Random Forest (RF) is the third algorithm applied to all the evaluation methods. It is the collection of the tree predictions which use different data for different techniques, and each technique leads to a different result. It is the ensemble learning method for regression and classification by constructing a multitude of decision trees⁴⁴. The result is merged to represent the average result. Figure 8 illustrates the working of Random forest algorithms⁴⁵.

MSE measures the average of the square of errors. It is the difference between the actual values and calculated values. The mean square error in RF is measured by Eq. (12).

$$MSE = \frac{1}{{{N}}}\sum \nolimits_{I=1}^{N}{({f}_{1}-{y}_{1})}^{2}.$$

(12)

In the equation ${({f}_{1}-{y}_{1})}^{2}$, is the square of errors.

Where ${y}_{1}$ is the predicted values and ${f}_{1}$ is the actual values.

$$Entropy = \sum \nolimits_{I=1}^{C}-{p}_{1}\times {\text{log}}_{2}{p}_{1}.$$

(13)

Entropy is used to measure uncertainty and disorder. In Eq. (13), p1 is the prior probability of each class, c, and the number of unique classes⁴⁶.

Results

Four types of evaluation methods are applied for the proposed research. The DT, GNB, and RF results are discussed in this section. For each technique, accuracy, specificity, sensitivity, Mathew's correlation coefficient, and accuracy is measured by the following equations^47,48,49.

$$\text{Sensitivity }= \frac{\text{TPV}}{\text{TPV}+\text{FNV}},$$

(14)

$$\text{Specificity}= \frac{\text{TNV}}{\text{TNV}+\text{FPV}},$$

(15)

$$\text{Accuracy}= \frac{\text{TPV}+\text{TNV}}{\text{TPV}+\text{FPV}+\text{FNV}+\text{TNV}},$$

(16)

$$\text{Mathew's correlation coefficient }= \frac{\left(\text{TPV}\times \text{TNV}\right)-(\text{FPV}\times \text{FNV})}{\sqrt{(TPV+FPV)(TPV+FNV)(TNV+FPV)(TNV+FNV})}.$$

(17)

In the equations: $TPV$ = All the true positive values from the dataset, $TNV$ = All the True Negative values, $FNV$ = False Negative values, $FPV$ = False positive values.

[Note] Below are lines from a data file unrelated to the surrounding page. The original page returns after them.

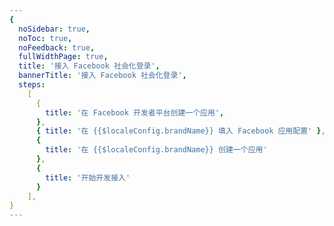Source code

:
 ```yaml
---
{
  noSidebar: true,
  noToc: true,
  noFeedback: true,
  fullWidthPage: true,
  title: '接入 Facebook 社会化登录',
  bannerTitle: '接入 Facebook 社会化登录',
  steps:
    [
      {
        title: '在 Facebook 开发者平台创建一个应用',
      },
      { title: '在 {{$localeConfig.brandName}} 填入 Facebook 应用配置' },
      {
        title: '在 {{$localeConfig.brandName}} 创建一个应用'
      },
      {
        title: '开始开发接入'
      }
    ],
}
---
```


<IntegrationDetail backLink="/en/guides/connections/social"/>
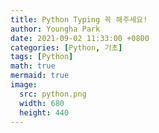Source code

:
 ```yaml
---
title: Python Typing 꼭 해주세요!
author: Youngha Park
date: 2021-09-02 11:33:00 +0800
categories: [Python, 기초]
tags: [Python]
math: true
mermaid: true
image:
  src: python.png
  width: 680
  height: 440
---
```



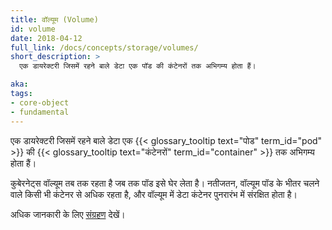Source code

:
 ```yaml
---
title: वॉल्यूम (Volume)
id: volume
date: 2018-04-12
full_link: /docs/concepts/storage/volumes/
short_description: >
  एक डायरेक्टरी जिसमें रहने बाले डेटा एक पॉड की कंटेनरों तक अभिगम्य होता हैं।

aka:
tags:
- core-object
- fundamental
---
```

  एक डायरेक्टरी जिसमें रहने बाले डेटा एक {{< glossary_tooltip text="पोड" term_id="pod" >}} की {{< glossary_tooltip text="कंटेनरों" term_id="container" >}} तक अभिगम्य होता हैं।

<!--more-->

कुबेरनेट्स वॉल्यूम तब तक रहता है जब तक पॉड इसे घेर लेता है। नतीजतन, वॉल्यूम पॉड के भीतर चलने वाले किसी भी कंटेनर से अधिक रहता है, और वॉल्यूम में डेटा कंटेनर पुनरारंभ में संरक्षित होता है।

अधिक जानकारी के लिए [संग्रहण](/docs/concepts/storage/) देखें।
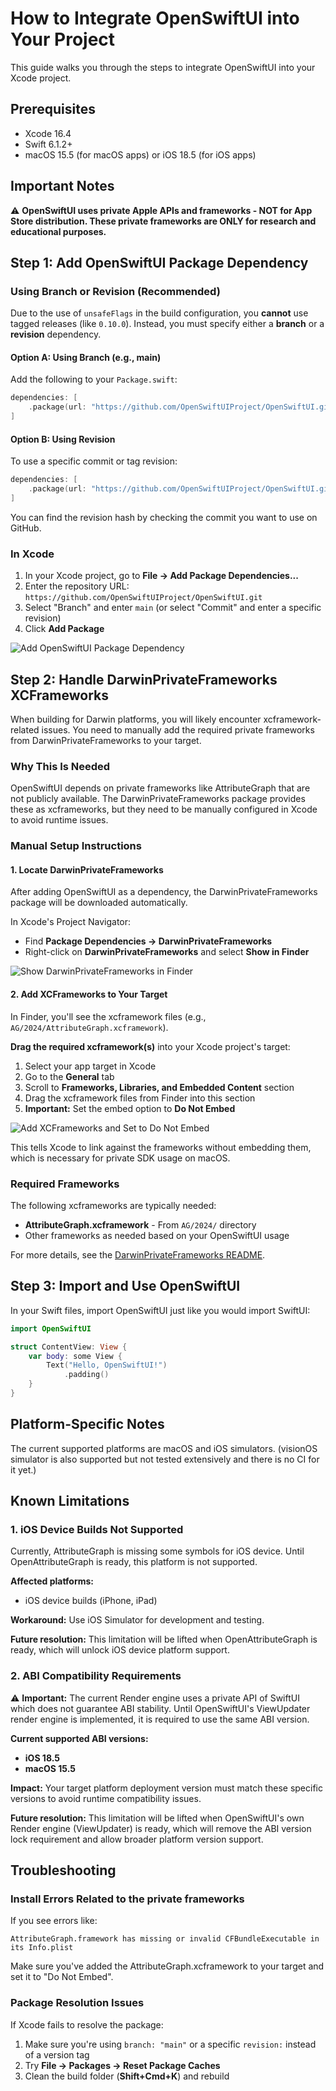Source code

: # How to Integrate OpenSwiftUI into Your Project

This guide walks you through the steps to integrate OpenSwiftUI into your Xcode project.

## Prerequisites

- Xcode 16.4
- Swift 6.1.2+
- macOS 15.5 (for macOS apps) or iOS 18.5 (for iOS apps)

## Important Notes

⚠️ **OpenSwiftUI uses private Apple APIs and frameworks - NOT for App Store distribution. These private frameworks are ONLY for research and educational purposes.**

## Step 1: Add OpenSwiftUI Package Dependency

### Using Branch or Revision (Recommended)

Due to the use of `unsafeFlags` in the build configuration, you **cannot** use tagged releases (like `0.10.0`). Instead, you must specify either a **branch** or a **revision** dependency.

#### Option A: Using Branch (e.g., main)

Add the following to your `Package.swift`:

```swift
dependencies: [
    .package(url: "https://github.com/OpenSwiftUIProject/OpenSwiftUI.git", branch: "main"),
]
```

#### Option B: Using Revision

To use a specific commit or tag revision:

```swift
dependencies: [
    .package(url: "https://github.com/OpenSwiftUIProject/OpenSwiftUI.git", revision: "97347dadc"),
]
```

You can find the revision hash by checking the commit you want to use on GitHub.

### In Xcode

1. In your Xcode project, go to **File → Add Package Dependencies...**
2. Enter the repository URL: `https://github.com/OpenSwiftUIProject/OpenSwiftUI.git`
3. Select "Branch" and enter `main` (or select "Commit" and enter a specific revision)
4. Click **Add Package**

![Add OpenSwiftUI Package Dependency](Screenshots/add-package-dependency.png)

## Step 2: Handle DarwinPrivateFrameworks XCFrameworks

When building for Darwin platforms, you will likely encounter xcframework-related issues. You need to manually add the required private frameworks from DarwinPrivateFrameworks to your target.

### Why This Is Needed

OpenSwiftUI depends on private frameworks like AttributeGraph that are not publicly available. The DarwinPrivateFrameworks package provides these as xcframeworks, but they need to be manually configured in Xcode to avoid runtime issues.

### Manual Setup Instructions

#### 1. Locate DarwinPrivateFrameworks

After adding OpenSwiftUI as a dependency, the DarwinPrivateFrameworks package will be downloaded automatically.

In Xcode's Project Navigator:
- Find **Package Dependencies → DarwinPrivateFrameworks**
- Right-click on **DarwinPrivateFrameworks** and select **Show in Finder**

![Show DarwinPrivateFrameworks in Finder](Screenshots/show-in-finder.png)

#### 2. Add XCFrameworks to Your Target

In Finder, you'll see the xcframework files (e.g., `AG/2024/AttributeGraph.xcframework`).

**Drag the required xcframework(s)** into your Xcode project's target:
1. Select your app target in Xcode
2. Go to the **General** tab
3. Scroll to **Frameworks, Libraries, and Embedded Content** section
4. Drag the xcframework files from Finder into this section
5. **Important:** Set the embed option to **Do Not Embed**

![Add XCFrameworks and Set to Do Not Embed](Screenshots/add-xcframeworks.png)

This tells Xcode to link against the frameworks without embedding them, which is necessary for private SDK usage on macOS.

### Required Frameworks

The following xcframeworks are typically needed:
- **AttributeGraph.xcframework** - From `AG/2024/` directory
- Other frameworks as needed based on your OpenSwiftUI usage

For more details, see the [DarwinPrivateFrameworks README](https://github.com/OpenSwiftUIProject/DarwinPrivateFrameworks).

## Step 3: Import and Use OpenSwiftUI

In your Swift files, import OpenSwiftUI just like you would import SwiftUI:

```swift
import OpenSwiftUI

struct ContentView: View {
    var body: some View {
        Text("Hello, OpenSwiftUI!")
            .padding()
    }
}
```

## Platform-Specific Notes

The current supported platforms are macOS and iOS simulators. (visionOS simulator is also supported but not tested extensively and there is no CI for it yet.)

## Known Limitations

### 1. iOS Device Builds Not Supported

Currently, AttributeGraph is missing some symbols for iOS device. Until OpenAttributeGraph is ready, this platform is not supported.

**Affected platforms:**
- iOS device builds (iPhone, iPad)

**Workaround:** Use iOS Simulator for development and testing.

**Future resolution:** This limitation will be lifted when OpenAttributeGraph is ready, which will unlock iOS device platform support.

### 2. ABI Compatibility Requirements

⚠️ **Important:** The current Render engine uses a private API of SwiftUI which does not guarantee ABI stability. Until OpenSwiftUI's ViewUpdater render engine is implemented, it is required to use the same ABI version.

**Current supported ABI versions:**
- **iOS 18.5**
- **macOS 15.5**

**Impact:** Your target platform deployment version must match these specific versions to avoid runtime compatibility issues.

**Future resolution:** This limitation will be lifted when OpenSwiftUI's own Render engine (ViewUpdater) is ready, which will remove the ABI version lock requirement and allow broader platform version support.

## Troubleshooting

### Install Errors Related to the private frameworks

If you see errors like:
```
AttributeGraph.framework has missing or invalid CFBundleExecutable in its Info.plist
```

Make sure you've added the AttributeGraph.xcframework to your target and set it to "Do Not Embed".

### Package Resolution Issues

If Xcode fails to resolve the package:
1. Make sure you're using `branch: "main"` or a specific `revision:` instead of a version tag
2. Try **File → Packages → Reset Package Caches**
3. Clean the build folder (**Shift+Cmd+K**) and rebuild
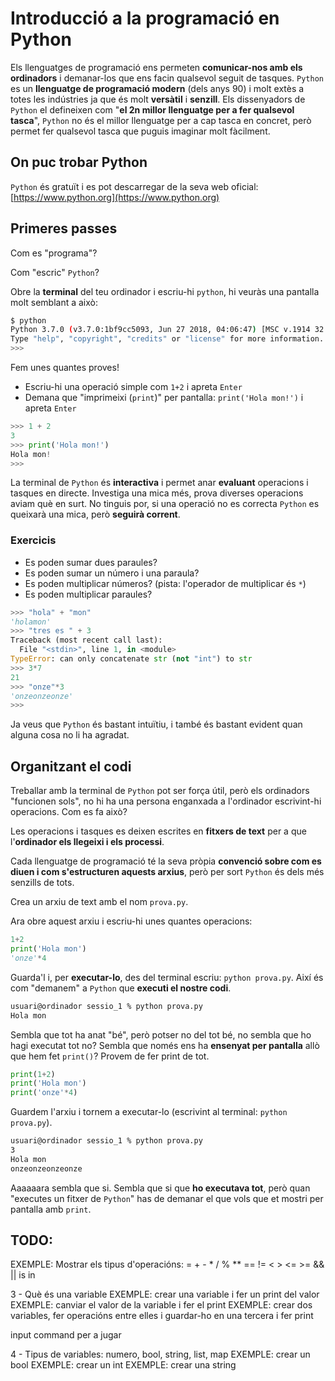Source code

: # Introducció a la programació en Python

Els llenguatges de programació ens permeten **comunicar-nos amb els ordinadors** i demanar-los que ens facin qualsevol seguit de tasques.
`Python` es un **llenguatge de programació modern** (dels anys 90) i molt extès a totes les indústries ja que és molt **versàtil** i **senzill**.
Els dissenyadors de `Python` el defineixen com "**el 2n millor llenguatge per a fer qualsevol tasca**", `Python` no és el millor llenguatge per a cap tasca en concret, però permet fer qualsevol tasca que puguis imaginar molt fàcilment.

## On puc trobar Python

`Python` és gratuït i es pot descarregar de la seva web oficial: [https://www.python.org](https://www.python.org)

## Primeres passes

Com es "programa"?

Com "escric" `Python`?

Obre la **terminal** del teu ordinador i escriu-hi `python`, hi veuràs una pantalla molt semblant a això:

```bash
$ python
Python 3.7.0 (v3.7.0:1bf9cc5093, Jun 27 2018, 04:06:47) [MSC v.1914 32 bit (Intel)] on win32
Type "help", "copyright", "credits" or "license" for more information.
>>>
```

Fem unes quantes proves!

- Escriu-hi una operació simple com `1+2` i apreta `Enter`
- Demana que "imprimeixi (`print`)" per pantalla: `print('Hola mon!')` i apreta `Enter`

```python
>>> 1 + 2
3
>>> print('Hola mon!')
Hola mon!
>>>
```

La terminal de `Python` és **interactiva** i permet anar **evaluant** operacions i tasques en directe.
Investiga una mica més, prova diverses operacions aviam què en surt. No tinguis por, si una operació no es correcta `Python` es queixarà una mica, però **seguirà corrent**.

### Exercicis

- Es poden sumar dues paraules?
- Es poden sumar un número i una paraula?
- Es poden multiplicar números? (pista: l'operador de multiplicar és `*`)
- Es poden multiplicar paraules?

```python
>>> "hola" + "mon"
'holamon'
>>> "tres es " + 3
Traceback (most recent call last):
  File "<stdin>", line 1, in <module>
TypeError: can only concatenate str (not "int") to str
>>> 3*7
21
>>> "onze"*3
'onzeonzeonze'
>>> 
```

Ja veus que `Python` és bastant intuïtiu, i també és bastant evident quan alguna cosa no li ha agradat.

## Organitzant el codi

Treballar amb la terminal de `Python` pot ser força útil, però els ordinadors "funcionen sols", no hi ha una persona enganxada a l'ordinador escrivint-hi operacions. Com es fa això?

Les operacions i tasques es deixen escrites en **fitxers de text** per a que l'**ordinador els llegeixi i els processi**.

Cada llenguatge de programació té la seva pròpia **convenció sobre com es diuen i com s'estructuren aquests arxius**, però per sort `Python` és dels més senzills de tots.

Crea un arxiu de text amb el nom `prova.py`.

Ara obre aquest arxiu i escriu-hi unes quantes operacions:

```python
1+2
print('Hola mon')
'onze'*4
```

Guarda'l i, per **executar-lo**, des del terminal escriu: `python prova.py`. Així és com "demanem" a `Python` que **executi el nostre codi**.

```bash
usuari@ordinador sessio_1 % python prova.py 
Hola mon
```

Sembla que tot ha anat "bé", però potser no del tot bé, no sembla que ho hagi executat tot no?
Sembla que només ens ha **ensenyat per pantalla** allò que hem fet `print()`? Provem de fer print de tot.

```python
print(1+2)
print('Hola mon')
print('onze'*4)
```

Guardem l'arxiu i tornem a executar-lo (escrivint al terminal: `python prova.py`).

```bash
usuari@ordinador sessio_1 % python prova.py 
3
Hola mon
onzeonzeonzeonze
```

Aaaaaara sembla que si. Sembla que si que **ho executava tot**, però quan "executes un fitxer de `Python`" has de demanar el que vols que et mostri per pantalla amb `print`.

## TODO:

EXEMPLE: Mostrar els tipus d'operacións: = + - * / % ** == != < > <= >= && ||  is  in

3 - Què és una variable
EXEMPLE: crear una variable i fer un print del valor
EXEMPLE: canviar el valor de la variable i fer el print
EXEMPLE: crear dos variables, fer operacións entre elles i guardar-ho en una tercera i fer print

input command per a jugar

4 - Tipus de variables: numero, bool, string, list, map
EXEMPLE: crear un bool
EXEMPLE: crear un int
EXEMPLE: crear una string
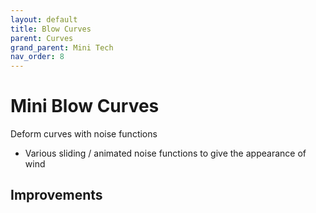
 ```yaml
---
layout: default
title: Blow Curves
parent: Curves
grand_parent: Mini Tech
nav_order: 8
---
```


# Mini Blow Curves

Deform curves with noise functions

* Various sliding / animated noise functions to give the appearance of wind


## Improvements
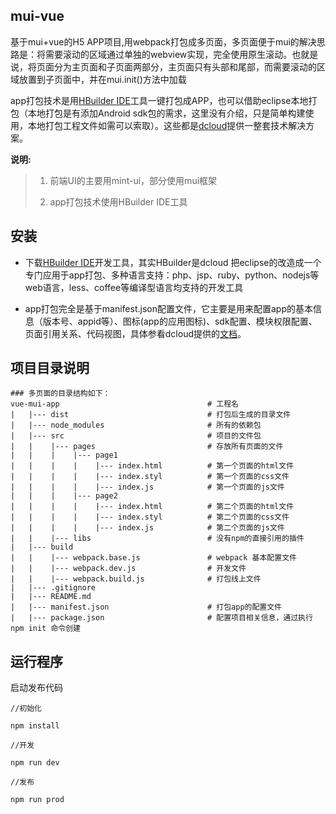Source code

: ## mui-vue
基于mui+vue的H5 APP项目,用webpack打包成多页面，多页面便于mui的解决思路是：将需要滚动的区域通过单独的webview实现，完全使用原生滚动。也就是说，将页面分为主页面和子页面两部分，主页面只有头部和尾部，而需要滚动的区域放置到子页面中，并在mui.init()方法中加载

app打包技术是用[HBuilder IDE](http://www.dcloud.io/index.html)工具一键打包成APP，也可以借助eclipse本地打包（本地打包是有添加Android sdk包的需求，这里没有介绍，只是简单构建使用，本地打包工程文件如需可以索取）。这些都是[dcloud](http://www.dcloud.io/index.html)提供一整套技术解决方案。

**说明:** 

> 1. 前端UI的主要用mint-ui，部分使用mui框架
> 
> 2. app打包技术使用HBuilder IDE工具
> 


## 安装
- 下载[HBuilder IDE](http://www.dcloud.io/index.html)开发工具，其实HBuilder是dcloud 把eclipse的改造成一个专门应用于app打包、多种语言支持：php、jsp、ruby、python、nodejs等web语言，less、coffee等编译型语言均支持的开发工具

- app打包完全是基于manifest.json配置文件，它主要是用来配置app的基本信息（版本号、appid等）、图标(app的应用图标)、sdk配置、模块权限配置、页面引用关系、代码视图，具体参看dcloud提供的[文档](http://ask.dcloud.net.cn/docs/#//ask.dcloud.net.cn/article/94)。


## 项目目录说明


```
### 多页面的目录结构如下：
vue-mui-app                                 # 工程名
|   |--- dist                               # 打包后生成的目录文件
|   |--- node_modules                       # 所有的依赖包
|   |--- src                                # 项目的文件包
|   |    |--- pages                         # 存放所有页面的文件
|   |    |    |--- page1
|   |    |    |    |--- index.html          # 第一个页面的html文件
|   |    |    |    |--- index.styl          # 第一个页面的css文件
|   |    |    |    |--- index.js            # 第一个页面的js文件
|   |    |    |--- page2
|   |    |    |    |--- index.html          # 第二个页面的html文件
|   |    |    |    |--- index.styl          # 第二个页面的css文件
|   |    |    |    |--- index.js            # 第二个页面的js文件
|   |    |--- libs                          # 没有npm的直接引用的插件
|   |--- build
|   |    |--- webpack.base.js               # webpack 基本配置文件
|   |    |--- webpack.dev.js                # 开发文件
|   |    |--- webpack.build.js              # 打包线上文件
|   |--- .gitignore
|   |--- README.md
|   |--- manifest.json                      # 打包app的配置文件
|   |--- package.json                       # 配置项目相关信息，通过执行 npm init 命令创建
```


## 运行程序


启动发布代码

```
//初始化

npm install

//开发

npm run dev

//发布

npm run prod

```

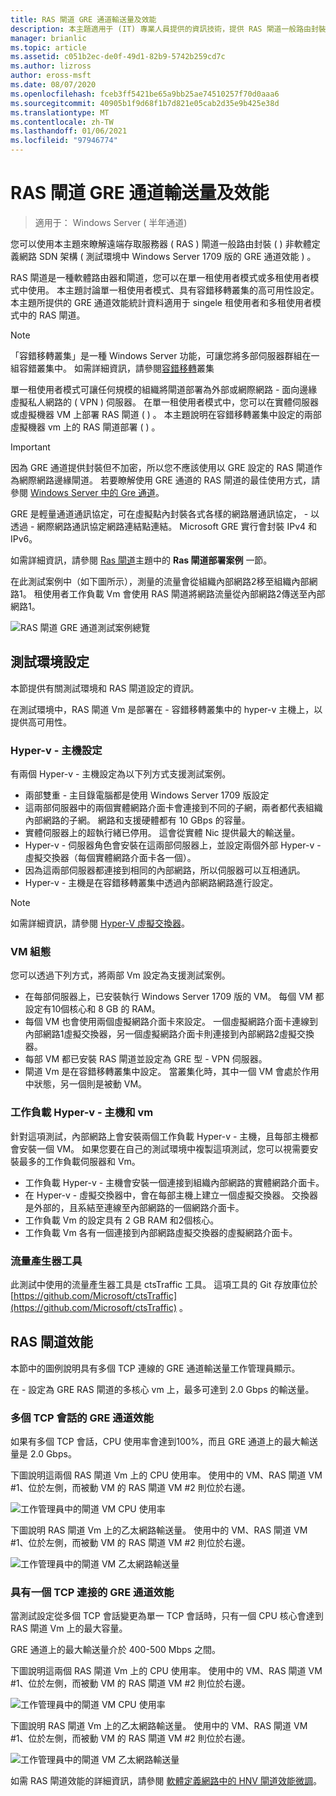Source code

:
 ```yaml
---
title: RAS 閘道 GRE 通道輸送量及效能
description: 本主題適用于 (IT) 專業人員提供的資訊技術，提供 RAS 閘道一般路由封裝 (GRE) 通道的輸送量效能資訊。
manager: brianlic
ms.topic: article
ms.assetid: c051b2ec-de0f-49d1-82b9-5742b259cd7c
ms.author: lizross
author: eross-msft
ms.date: 08/07/2020
ms.openlocfilehash: fceb3ff5421be65a9bb25ae74510257f70d0aaa6
ms.sourcegitcommit: 40905b1f9d68f1b7d821e05cab2d35e9b425e38d
ms.translationtype: MT
ms.contentlocale: zh-TW
ms.lasthandoff: 01/06/2021
ms.locfileid: "97946774"
---
```

# <a name="ras-gateway-gre-tunnel-throughput-and-performance"></a>RAS 閘道 GRE 通道輸送量及效能

>適用于： Windows Server \( 半年通道\)

您可以使用本主題來瞭解遠端存取服務器 \( RAS \) 閘道一般路由封裝 \( \) 非軟體定義網路 SDN 架構 \( 測試環境中 Windows Server 1709 版的 GRE 通道效能 \) 。

RAS 閘道是一種軟體路由器和閘道，您可以在單一租使用者模式或多租使用者模式中使用。 本主題討論單一租使用者模式、具有容錯移轉叢集的高可用性設定。 本主題所提供的 GRE 通道效能統計資料適用于 singele 租使用者和多租使用者模式中的 RAS 閘道。

>[!NOTE]
>「容錯移轉叢集」是一種 Windows Server 功能，可讓您將多部伺服器群組在一組容錯叢集中。 如需詳細資訊，請參閱[容錯移轉](../../../failover-clustering/failover-clustering-overview.md)叢集

單一租使用者模式可讓任何規模的組織將閘道部署為外部或網際網路 \- 面向邊緣虛擬私人網路的 \( VPN \) 伺服器。 在單一租使用者模式中，您可以在實體伺服器或虛擬機器 VM 上部署 RAS 閘道 \( \) 。 本主題說明在容錯移轉叢集中設定的兩部虛擬機器 vm 上的 RAS 閘道部署 \( \) 。

>[!IMPORTANT]
>因為 GRE 通道提供封裝但不加密，所以您不應該使用以 GRE 設定的 RAS 閘道作為網際網路邊緣閘道。 若要瞭解使用 GRE 通道的 RAS 閘道的最佳使用方式，請參閱 [Windows Server 中的 Gre 通道](gre-tunneling-windows-server.md)。

GRE 是輕量通道通訊協定，可在虛擬點內封裝各式各樣的網路層通訊協定， \- 以透過 \- 網際網路通訊協定網路連結點連結。 Microsoft GRE 實行會封裝 IPv4 和 IPv6。

如需詳細資訊，請參閱 [Ras 閘道](./ras-gateway.md#bkmk_deploy)主題中的 **Ras 閘道部署案例** 一節。

在此測試案例中（如下圖所示），測量的流量會從組織內部網路2移至組織內部網路1。 租使用者工作負載 Vm 會使用 RAS 閘道將網路流量從內部網路2傳送至內部網路1。

![RAS 閘道 GRE 通道測試案例總覽](../../media/GRE-Tunnel-Perf/Gre-Infrastructure.jpg)

## <a name="test-environment-configuration"></a>測試環境設定

本節提供有關測試環境和 RAS 閘道設定的資訊。

在測試環境中，RAS 閘道 Vm 是部署在 \- 容錯移轉叢集中的 hyper-v 主機上，以提供高可用性。

### <a name="hyper-v-host-configuration"></a>Hyper-v \- 主機設定

有兩個 Hyper-v \- 主機設定為以下列方式支援測試案例。

- 兩部雙重 \- 主目錄電腦都是使用 Windows Server 1709 版設定
- 這兩部伺服器中的兩個實體網路介面卡會連接到不同的子網，兩者都代表組織內部網路的子網。 網路和支援硬體都有 10 GBps 的容量。
- 實體伺服器上的超執行緒已停用。 這會從實體 Nic 提供最大的輸送量。
- Hyper-v \- 伺服器角色會安裝在這兩部伺服器上，並設定兩個外部 Hyper-v \- 虛擬交換器（每個實體網路介面卡各一個）。
- 因為這兩部伺服器都連接到相同的內部網路，所以伺服器可以互相通訊。
- Hyper-v \- 主機是在容錯移轉叢集中透過內部網路網路進行設定。

>[!NOTE]
>如需詳細資訊，請參閱 [Hyper-V 虛擬交換器](../../../virtualization/hyper-v-virtual-switch/hyper-v-virtual-switch.md)。

### <a name="vm-configuration"></a>VM 組態

您可以透過下列方式，將兩部 Vm 設定為支援測試案例。

- 在每部伺服器上，已安裝執行 Windows Server 1709 版的 VM。 每個 VM 都設定有10個核心和 8 GB 的 RAM。
- 每個 VM 也會使用兩個虛擬網路介面卡來設定。 一個虛擬網路介面卡連線到內部網路1虛擬交換器，另一個虛擬網路介面卡則連接到內部網路2虛擬交換器。
- 每部 VM 都已安裝 RAS 閘道並設定為 GRE 型 \- VPN 伺服器。
- 閘道 Vm 是在容錯移轉叢集中設定。 當叢集化時，其中一個 VM 會處於作用中狀態，另一個則是被動 VM。

### <a name="workload-hyper-v-hosts-and-vms"></a>工作負載 Hyper-v \- 主機和 vm

針對這項測試，內部網路上會安裝兩個工作負載 Hyper-v \- 主機，且每部主機都會安裝一個 VM。 如果您要在自己的測試環境中複製這項測試，您可以視需要安裝最多的工作負載伺服器和 Vm。

- 工作負載 Hyper-v \- 主機會安裝一個連接到組織內部網路的實體網路介面卡。
- 在 Hyper-v \- 虛擬交換器中，會在每部主機上建立一個虛擬交換器。 交換器是外部的，且系結至連線至內部網路的一個網路介面卡。
- 工作負載 Vm 的設定具有 2 GB RAM 和2個核心。
- 工作負載 Vm 各有一個連接到內部網路虛擬交換器的虛擬網路介面卡。

### <a name="traffic-generator-tool"></a>流量產生器工具

此測試中使用的流量產生器工具是 ctsTraffic 工具。 這項工具的 Git 存放庫位於 [https://github.com/Microsoft/ctsTraffic](https://github.com/Microsoft/ctsTraffic) 。

## <a name="ras-gateway-performance"></a>RAS 閘道效能

本節中的圖例說明具有多個 TCP 連線的 GRE 通道輸送量工作管理員顯示。

在 \- 設定為 GRE RAS 閘道的多核心 vm 上，最多可達到 2.0 Gbps 的輸送量。

### <a name="gre-tunnel-performance-with-multiple-tcp-sessions"></a>多個 TCP 會話的 GRE 通道效能

如果有多個 TCP 會話，CPU 使用率會達到100%，而且 GRE 通道上的最大輸送量是 2.0 Gbps。

下圖說明這兩個 RAS 閘道 Vm 上的 CPU 使用率。 使用中的 VM、RAS 閘道 VM #1、位於左側，而被動 VM 的 RAS 閘道 VM #2 則位於右邊。

![工作管理員中的閘道 VM CPU 使用率](../../media/GRE-Tunnel-Perf/Gre-Tunnel-01.jpg)

下圖說明 RAS 閘道 Vm 上的乙太網路輸送量。 使用中的 VM、RAS 閘道 VM #1、位於左側，而被動 VM 的 RAS 閘道 VM #2 則位於右邊。

![工作管理員中的閘道 VM 乙太網路輸送量](../../media/GRE-Tunnel-Perf/Gre-Tunnel-02.jpg)


### <a name="gre-tunnel-performance-with-one-tcp-connection"></a>具有一個 TCP 連接的 GRE 通道效能

當測試設定從多個 TCP 會話變更為單一 TCP 會話時，只有一個 CPU 核心會達到 RAS 閘道 Vm 上的最大容量。

GRE 通道上的最大輸送量介於 400-500 Mbps 之間。

下圖說明這兩個 RAS 閘道 Vm 上的 CPU 使用率。 使用中的 VM、RAS 閘道 VM #1、位於左側，而被動 VM 的 RAS 閘道 VM #2 則位於右邊。

![工作管理員中的閘道 VM CPU 使用率](../../media/GRE-Tunnel-Perf/Gre-Tunnel-03.jpg)


下圖說明 RAS 閘道 Vm 上的乙太網路輸送量。 使用中的 VM、RAS 閘道 VM #1、位於左側，而被動 VM 的 RAS 閘道 VM #2 則位於右邊。

![工作管理員中的閘道 VM 乙太網路輸送量](../../media/GRE-Tunnel-Perf/Gre-Tunnel-04.jpg)

如需 RAS 閘道效能的詳細資訊，請參閱 [軟體定義網路中的 HNV 閘道效能微調](../../../administration/performance-tuning/subsystem/software-defined-networking/hnv-gateway-performance.md)。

For the proposed study, sensitivity refers to the ability of tests that truly identify Breast Adenocarcinoma cancer. Specificity refers to the tests’ ability to truly identify those who did not have Breast Adenocarcinoma in the dataset⁴⁰. $TPV + FNV$ represents the total number of subjects with the given conditions in the equations. In comparison, $TNV+FPV$ is the total number of subjects without disorders. $TPV+FPV$ is the total number of subjects with positive tests, and $TNV+FNV$ is the total number of negative results⁵⁰.

Self-consistency test

It is the iterative process that stops when the test results are satisfied. The same data is used in this technique for training and testing purposes. Table 2 shows the Decision tree results, Gaussian Naïve Bayes, Random Forest of Breast Adenocarcinoma cancer while the self-consistency test is applied to it.

Table 2 Results of self consistency test.

Full size table

ROC Curve of DT using self-consistency test is shown in Fig. 9.

The ROC curve defines the result as between 0.99 and 1.0, which should be considered excellent. ROC Curve of GNB using self-consistency test is shown in Fig. 10.

The rapid increase in the curve shows the accuracy value increases rapidly. ROC Curve of RF using the self-consistency test is shown in Fig. 11.

The combined ROC curve of the self-consistency test is shown in Fig. 12.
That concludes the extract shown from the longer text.